» **Problem to solve**: Search the records for lines that contain the word "size". Copy them all.

» **Information given**:
—————

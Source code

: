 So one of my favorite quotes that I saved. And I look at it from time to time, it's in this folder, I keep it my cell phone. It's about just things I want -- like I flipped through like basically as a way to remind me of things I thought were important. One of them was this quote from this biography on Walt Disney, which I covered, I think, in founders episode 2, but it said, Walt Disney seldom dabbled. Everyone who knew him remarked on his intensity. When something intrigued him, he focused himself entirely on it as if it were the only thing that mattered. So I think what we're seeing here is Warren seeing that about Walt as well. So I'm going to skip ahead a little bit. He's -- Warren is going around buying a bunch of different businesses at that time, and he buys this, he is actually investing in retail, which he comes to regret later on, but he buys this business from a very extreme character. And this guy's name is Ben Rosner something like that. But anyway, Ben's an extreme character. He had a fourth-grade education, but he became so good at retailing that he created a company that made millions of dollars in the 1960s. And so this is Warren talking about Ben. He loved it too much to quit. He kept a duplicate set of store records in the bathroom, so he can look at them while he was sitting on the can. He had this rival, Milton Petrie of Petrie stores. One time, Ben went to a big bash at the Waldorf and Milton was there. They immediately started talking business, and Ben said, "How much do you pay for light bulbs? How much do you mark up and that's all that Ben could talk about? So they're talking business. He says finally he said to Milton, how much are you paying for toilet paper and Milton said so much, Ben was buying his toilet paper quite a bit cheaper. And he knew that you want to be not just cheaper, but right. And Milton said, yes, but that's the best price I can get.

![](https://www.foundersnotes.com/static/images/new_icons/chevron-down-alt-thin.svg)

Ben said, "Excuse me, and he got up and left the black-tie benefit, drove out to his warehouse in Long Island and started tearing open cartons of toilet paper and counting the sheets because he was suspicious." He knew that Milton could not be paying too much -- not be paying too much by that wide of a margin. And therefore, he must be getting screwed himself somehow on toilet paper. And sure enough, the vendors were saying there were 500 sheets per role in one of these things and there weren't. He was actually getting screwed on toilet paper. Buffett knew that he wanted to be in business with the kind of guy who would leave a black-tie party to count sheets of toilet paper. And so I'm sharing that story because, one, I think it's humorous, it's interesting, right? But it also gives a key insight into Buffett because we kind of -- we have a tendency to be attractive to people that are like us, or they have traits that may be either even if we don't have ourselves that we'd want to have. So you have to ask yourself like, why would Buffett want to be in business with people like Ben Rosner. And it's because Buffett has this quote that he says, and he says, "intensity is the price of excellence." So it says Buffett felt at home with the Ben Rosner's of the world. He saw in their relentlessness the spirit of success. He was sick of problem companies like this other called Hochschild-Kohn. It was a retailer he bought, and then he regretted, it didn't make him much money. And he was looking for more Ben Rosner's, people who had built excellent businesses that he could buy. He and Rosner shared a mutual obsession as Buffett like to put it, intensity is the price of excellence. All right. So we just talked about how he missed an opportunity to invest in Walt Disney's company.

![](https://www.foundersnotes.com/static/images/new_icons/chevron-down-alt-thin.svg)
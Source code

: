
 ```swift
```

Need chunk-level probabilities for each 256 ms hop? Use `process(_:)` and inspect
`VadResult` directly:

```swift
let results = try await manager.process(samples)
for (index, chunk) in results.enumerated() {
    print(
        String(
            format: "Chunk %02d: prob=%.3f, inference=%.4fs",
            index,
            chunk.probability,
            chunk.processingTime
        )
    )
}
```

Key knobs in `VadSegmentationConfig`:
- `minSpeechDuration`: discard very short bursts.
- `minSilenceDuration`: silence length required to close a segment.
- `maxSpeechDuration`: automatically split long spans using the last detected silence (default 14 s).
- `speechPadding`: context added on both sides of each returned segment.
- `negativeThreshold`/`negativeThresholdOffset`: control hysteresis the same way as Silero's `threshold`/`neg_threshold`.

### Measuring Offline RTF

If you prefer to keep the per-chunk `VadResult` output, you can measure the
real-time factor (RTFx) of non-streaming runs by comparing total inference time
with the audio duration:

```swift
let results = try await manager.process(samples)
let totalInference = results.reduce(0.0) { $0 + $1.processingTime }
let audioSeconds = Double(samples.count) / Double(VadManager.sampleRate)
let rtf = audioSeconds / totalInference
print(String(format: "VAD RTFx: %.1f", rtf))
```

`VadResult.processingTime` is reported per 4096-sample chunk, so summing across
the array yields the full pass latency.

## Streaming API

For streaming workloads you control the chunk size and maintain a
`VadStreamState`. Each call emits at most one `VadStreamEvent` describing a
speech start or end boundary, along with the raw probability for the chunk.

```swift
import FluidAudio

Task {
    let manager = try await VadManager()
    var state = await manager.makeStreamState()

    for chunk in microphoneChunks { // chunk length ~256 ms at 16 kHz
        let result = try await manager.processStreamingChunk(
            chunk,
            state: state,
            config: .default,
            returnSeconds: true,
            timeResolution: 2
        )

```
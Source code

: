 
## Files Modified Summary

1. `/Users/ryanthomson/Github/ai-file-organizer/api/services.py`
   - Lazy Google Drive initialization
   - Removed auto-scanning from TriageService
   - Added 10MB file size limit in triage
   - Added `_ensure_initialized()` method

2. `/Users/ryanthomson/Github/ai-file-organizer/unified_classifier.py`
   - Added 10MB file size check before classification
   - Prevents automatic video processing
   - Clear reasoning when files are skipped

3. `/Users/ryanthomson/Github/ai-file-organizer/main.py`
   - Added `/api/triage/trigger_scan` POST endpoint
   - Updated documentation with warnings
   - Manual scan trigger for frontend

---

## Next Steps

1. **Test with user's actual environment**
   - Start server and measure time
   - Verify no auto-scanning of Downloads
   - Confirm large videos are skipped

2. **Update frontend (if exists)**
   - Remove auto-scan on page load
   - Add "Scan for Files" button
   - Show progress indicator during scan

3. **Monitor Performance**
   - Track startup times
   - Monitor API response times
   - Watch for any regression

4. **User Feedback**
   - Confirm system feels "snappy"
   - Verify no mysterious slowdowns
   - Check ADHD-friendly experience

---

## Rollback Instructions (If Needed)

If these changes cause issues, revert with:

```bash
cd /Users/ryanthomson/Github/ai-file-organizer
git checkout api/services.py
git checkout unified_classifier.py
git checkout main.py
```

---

—————

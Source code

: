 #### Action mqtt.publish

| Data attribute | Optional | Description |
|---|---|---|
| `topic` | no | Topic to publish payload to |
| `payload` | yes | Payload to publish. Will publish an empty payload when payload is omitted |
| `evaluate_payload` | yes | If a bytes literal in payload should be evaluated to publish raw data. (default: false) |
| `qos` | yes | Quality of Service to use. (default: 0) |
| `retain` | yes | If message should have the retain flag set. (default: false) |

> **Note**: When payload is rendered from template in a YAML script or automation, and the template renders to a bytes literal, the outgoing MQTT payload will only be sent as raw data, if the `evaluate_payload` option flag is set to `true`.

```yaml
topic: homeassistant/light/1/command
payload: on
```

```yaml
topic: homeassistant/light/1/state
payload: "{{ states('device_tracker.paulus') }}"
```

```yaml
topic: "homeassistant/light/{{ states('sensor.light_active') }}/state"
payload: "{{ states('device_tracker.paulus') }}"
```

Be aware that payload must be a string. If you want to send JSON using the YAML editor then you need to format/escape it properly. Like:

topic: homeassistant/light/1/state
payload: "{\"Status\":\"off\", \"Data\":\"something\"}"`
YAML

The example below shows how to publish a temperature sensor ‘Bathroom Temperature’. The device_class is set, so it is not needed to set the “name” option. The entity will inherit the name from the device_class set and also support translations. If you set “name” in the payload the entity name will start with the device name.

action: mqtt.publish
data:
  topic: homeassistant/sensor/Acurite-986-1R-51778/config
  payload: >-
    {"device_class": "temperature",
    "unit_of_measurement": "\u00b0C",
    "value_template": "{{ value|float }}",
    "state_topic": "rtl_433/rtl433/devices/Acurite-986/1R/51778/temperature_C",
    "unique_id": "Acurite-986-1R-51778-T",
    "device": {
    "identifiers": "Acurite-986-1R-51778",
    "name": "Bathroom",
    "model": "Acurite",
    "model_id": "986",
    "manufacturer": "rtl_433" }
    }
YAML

—————

» **Finished exercise**:
For streaming workloads you control the chunk size and maintain a
   - Added 10MB file size limit in triage
   - Added 10MB file size check before classification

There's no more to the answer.